At some point, you realize you should probably be doing more marketing. So you start looking into it, and suddenly you’re choosing between social media, SEO, email marketing, paid ads, and at least one person telling you to start a podcast. It escalates quickly. 

So let’s bring it back to a simpler question. If you can only focus on one right now, should it be social media or SEO?

The Slightly Unsatisfying but Helpful Answer

For most small businesses, social media is the better place to start. Not because it’s more important overall. Because it’s more immediate.

Social Media Helps People Decide

When someone hears about your business, they don’t immediately buy.

They look you up. They check your website, maybe. But more often than not, they end up on your social media at some point. And what they see shapes their decision. If your presence is quiet or outdated, it creates hesitation. If it’s active and real, even in a simple way, it builds confidence.

You don’t need perfection. You just need enough to show that you’re present and doing the work.

SEO Helps People Find You

SEO plays a different role. It helps new people discover your business when they’re actively searching, which is incredibly valuable – but it’s not fast.

It takes time to build content, gain traction, and show up consistently in search results. It’s more of a long-term investment than a quick win.

Why Starting With Social Media Usually Makes Sense

If someone finds your business through a referral, an ad, or even SEO, they’re still going to look you up, and if what they find doesn’t build trust, they hesitate.

That’s why social media often comes first. It creates the foundation that everything else builds on.

A Simple Way to Think About It

Social media answers the question: “Can I trust this business?”

SEO answers the question: “How do I find this business?”

Both matter, but trust tends to come first in the decision-making process.

What This Looks Like in Practice

If your business feels like it’s still getting its footing online, start with social media. Post consistently. Share your work. Highlight your customers. Let people see what you do.

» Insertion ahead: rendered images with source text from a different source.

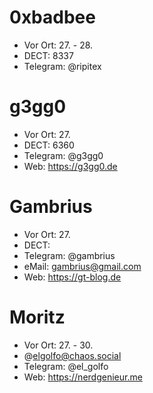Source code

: # 0xbadbee
- Vor Ort: 27. - 28.
- DECT: 8337
- Telegram: @ripitex


# g3gg0
- Vor Ort: 27. 
- DECT: 6360
- Telegram: @g3gg0
- Web: https://g3gg0.de


# Gambrius
- Vor Ort: 27.
- DECT: 
- Telegram: @gambrius
- eMail: gambrius@gmail.com
- Web: https://gt-blog.de


# Moritz
- Vor Ort: 27. - 30.
- @elgolfo@chaos.social
- Telegram: @el_golfo
- Web: https://nerdgenieur.me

If you already have that foundation, SEO becomes the next logical step. Now you’re not just converting people who find you. You’re creating more opportunities to be found.

A Quick Throwback Thought

If you remember the early days of the internet, you probably remember clicking on a website and immediately deciding whether it felt legit or not. That instinct hasn’t gone anywhere. We just scroll faster now.

The Bottom Line

If you’re deciding where to focus first, social media is usually the more practical starting point for small businesses. It builds trust quickly and supports every other marketing effort.

SEO is still essential. It just takes longer to show results. 

Start with what helps people feel confident choosing you. Then expand from there.